Finally, Wilson did not present a strong case for mistaken identity. Although 12 alibi witnesses testified that, at the time of the robbery, Wilson was playing football some distance away, we agree with the state appellate court's characterization of their testimony as "less than definite". State v. Wilson, 463 So.2d at 657. As that court noted, those witnesses "had no reason to fix events of the day of the robbery in their minds until weeks thereafter when [Wilson] was charged or, in most cases, until five or six months later when [Wilson's] mother sought them out as witnesses". Id. at 656.19


Because the report's description of the robbery is subject to an interpretation that is less incriminating than that presented by Pierce's testimony, the State should have disclosed it. But, although the conduct of the trial might have been affected by the failure to do so, we cannot conclude that there is a reasonable probability that, had it been disclosed, the outcome of the trial would have been different. Considering the inculpatory, not exculpatory, nature of the version in the report, the report's consistency with much of Pierce's testimony, Pierce's opportunity to see Wilson during the robbery and his very definite identification of Wilson at trial, the consistency of Pierce's and Bowie's testimony, and the less than definite testimony of Wilson's alibi witnesses, we cannot say that our confidence in the outcome of the trial has been undermined by the State's failure to disclose the report.20III.


At bottom, the Brady rule is one of the methods for seeking to ensure due process--a fair trial. Wilson received that. Accordingly, we REVERSE the judgment of the district court and REMAND for consideration of Wilson's Sixth Amendment claim.

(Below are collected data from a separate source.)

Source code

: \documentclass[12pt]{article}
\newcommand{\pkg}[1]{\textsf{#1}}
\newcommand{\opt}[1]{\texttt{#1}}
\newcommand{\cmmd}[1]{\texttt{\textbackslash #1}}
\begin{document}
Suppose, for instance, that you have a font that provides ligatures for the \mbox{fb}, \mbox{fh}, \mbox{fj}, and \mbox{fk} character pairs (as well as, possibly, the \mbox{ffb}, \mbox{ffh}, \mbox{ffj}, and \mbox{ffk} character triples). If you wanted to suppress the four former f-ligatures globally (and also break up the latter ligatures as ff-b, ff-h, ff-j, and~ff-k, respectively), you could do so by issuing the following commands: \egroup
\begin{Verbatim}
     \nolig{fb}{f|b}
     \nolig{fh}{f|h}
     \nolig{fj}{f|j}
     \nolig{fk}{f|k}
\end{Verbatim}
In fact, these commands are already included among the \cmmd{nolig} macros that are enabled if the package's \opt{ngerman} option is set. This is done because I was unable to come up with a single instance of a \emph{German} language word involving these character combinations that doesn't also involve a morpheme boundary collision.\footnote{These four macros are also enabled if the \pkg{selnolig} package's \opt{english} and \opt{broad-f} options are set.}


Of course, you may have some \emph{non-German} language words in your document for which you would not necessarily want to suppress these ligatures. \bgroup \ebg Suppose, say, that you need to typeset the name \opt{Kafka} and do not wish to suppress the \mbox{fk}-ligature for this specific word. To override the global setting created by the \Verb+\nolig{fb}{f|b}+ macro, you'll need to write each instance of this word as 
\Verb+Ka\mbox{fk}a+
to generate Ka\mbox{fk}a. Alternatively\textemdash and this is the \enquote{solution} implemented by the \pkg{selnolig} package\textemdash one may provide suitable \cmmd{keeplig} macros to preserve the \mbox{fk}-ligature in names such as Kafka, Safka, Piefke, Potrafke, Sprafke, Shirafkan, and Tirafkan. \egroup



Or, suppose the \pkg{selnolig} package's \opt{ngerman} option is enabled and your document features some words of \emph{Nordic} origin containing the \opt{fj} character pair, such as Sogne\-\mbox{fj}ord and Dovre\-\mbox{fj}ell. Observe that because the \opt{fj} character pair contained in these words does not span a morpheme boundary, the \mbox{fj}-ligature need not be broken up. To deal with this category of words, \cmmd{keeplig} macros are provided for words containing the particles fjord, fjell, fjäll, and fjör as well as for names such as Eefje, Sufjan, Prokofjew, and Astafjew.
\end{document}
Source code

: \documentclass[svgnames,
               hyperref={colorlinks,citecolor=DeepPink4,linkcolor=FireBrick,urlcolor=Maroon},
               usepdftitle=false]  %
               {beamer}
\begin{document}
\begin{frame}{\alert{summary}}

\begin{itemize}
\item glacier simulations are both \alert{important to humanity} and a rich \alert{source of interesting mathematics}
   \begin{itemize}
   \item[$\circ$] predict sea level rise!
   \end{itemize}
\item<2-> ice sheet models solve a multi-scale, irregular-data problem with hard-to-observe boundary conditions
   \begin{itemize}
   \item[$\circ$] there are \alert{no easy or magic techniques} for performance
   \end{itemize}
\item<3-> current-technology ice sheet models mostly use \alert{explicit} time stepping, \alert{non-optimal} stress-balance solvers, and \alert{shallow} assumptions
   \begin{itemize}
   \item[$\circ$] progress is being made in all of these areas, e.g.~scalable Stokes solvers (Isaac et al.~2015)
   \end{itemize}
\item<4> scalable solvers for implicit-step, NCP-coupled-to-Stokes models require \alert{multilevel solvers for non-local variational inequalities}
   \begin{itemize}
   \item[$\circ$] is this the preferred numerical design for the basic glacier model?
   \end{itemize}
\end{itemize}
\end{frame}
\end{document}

WALTER, District Judge dissenting:


I respectfully dissent. I agree with the majority that "the determinative question is whether the report was 'material'; [that] is, whether 'there is a reasonable probability that, had the report been disclosed to Wilson, the result of the jury trial would have been different.' " United States v. Bagley, 473 U.S. 667, 682, 105 S.Ct. 3375, 3383, 87 L.Ed.2d 481 (1985). However, I disagree with the majority that a police report, sworn or unsworn, adopted or not, is not "material" where it directly calls into question the accuracy and the credibility of the testimony given by the State's sole witness able to positively identify Wilson as one of the robbers.1


The majority recognizes that other than the testimony of the other victim, who identified Wilson only by his build, "there was no other corroborating evidence of Wilson's guilt ... [t]hus, Pierces' eyewitness testimony was essential to Wilson's conviction ... [and] our focus is on whether the report contains information that could have been used on cross examination, to significantly undermine Pierces' credibility." (majority opinion p. 439). The police report contained the only evidence capable of providing the defense with an opportunity to undermine Pierce's credibility. His testimony was enhanced by a sworn version of the robbery that allowed him a greater opportunity to view the robbers than the account described in the report. Pierce's credibility was further buttressed by testimony that he was "absolutely sure" and had "no doubt" that Wilson was the person who robbed him. Pierce testified that Wilson was "face to face ... less than a foot away from my face." The police report is clearly material to the defense because it provides evidence that contradicts Pierce's trial testimony regarding his opportunity to view his attackers. Without the ability to use, or even know of, the inconsistent police report of the investigating officer, the testimony provided by the State's sole identifying witness was all but impregnable. Wilson was deprived of his right to a fair trial. See Giglio v. United States, 405 U.S. 150, 92 S.Ct. 763, 31 L.Ed.2d 104 (1972) (defendant's fundamental rights of due process were violated by non-disclosure of evidence that impeached the reliability and credibility of a key witness where potentially impeaching evidence was never presented to the jury for consideration) See also United States v. Oxman, 740 F.2d 1298, 1313 (3rd Cir.1984) (when impeaching evidence that significantly impairs the incriminatory quality of a witness' testimony is not disclosed to the defense, a new trial must be granted because the impeachment of an incriminating witness with significant evidence attacking the truthfulness of his testimony "might affect" the jury's assessment of reasonable doubt and thereby affect the outcome of the trial).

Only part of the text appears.